[INSTRUCTIONS FOR THE TASK] Restate every record exactly as it is written, while omitting the pictures it holds.
- Opening Delimiter -
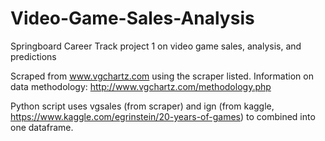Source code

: # Video-Game-Sales-Analysis
Springboard Career Track project 1 on video game sales, analysis, and predictions

Scraped from www.vgchartz.com using the scraper listed. Information on data methodology: http://www.vgchartz.com/methodology.php

Python script uses vgsales (from scraper) and ign (from kaggle, https://www.kaggle.com/egrinstein/20-years-of-games) to combined into one dataframe.
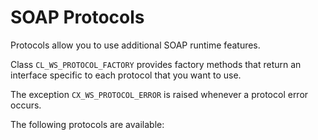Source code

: <!-- loio88466820facf44969464cb4533056269 -->

# SOAP Protocols

Protocols allow you to use additional SOAP runtime features.



Class `CL_WS_PROTOCOL_FACTORY` provides factory methods that return an interface specific to each protocol that you want to use.

The exception `CX_WS_PROTOCOL_ERROR` is raised whenever a protocol error occurs.

The following protocols are available:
- Closing Delimiter -
[WRITTEN ANSWER]
Source code

: # Video-Game-Sales-Analysis
Springboard Career Track project 1 on video game sales, analysis, and predictions

Scraped from www.vgchartz.com using the scraper listed. Information on data methodology: http://www.vgchartz.com/methodology.php

Python script uses vgsales (from scraper) and ign (from kaggle, https://www.kaggle.com/egrinstein/20-years-of-games) to combined into one dataframe.
Source code

: <!-- loio88466820facf44969464cb4533056269 -->

# SOAP Protocols

Protocols allow you to use additional SOAP runtime features.



Class `CL_WS_PROTOCOL_FACTORY` provides factory methods that return an interface specific to each protocol that you want to use.

The exception `CX_WS_PROTOCOL_ERROR` is raised whenever a protocol error occurs.

The following protocols are available:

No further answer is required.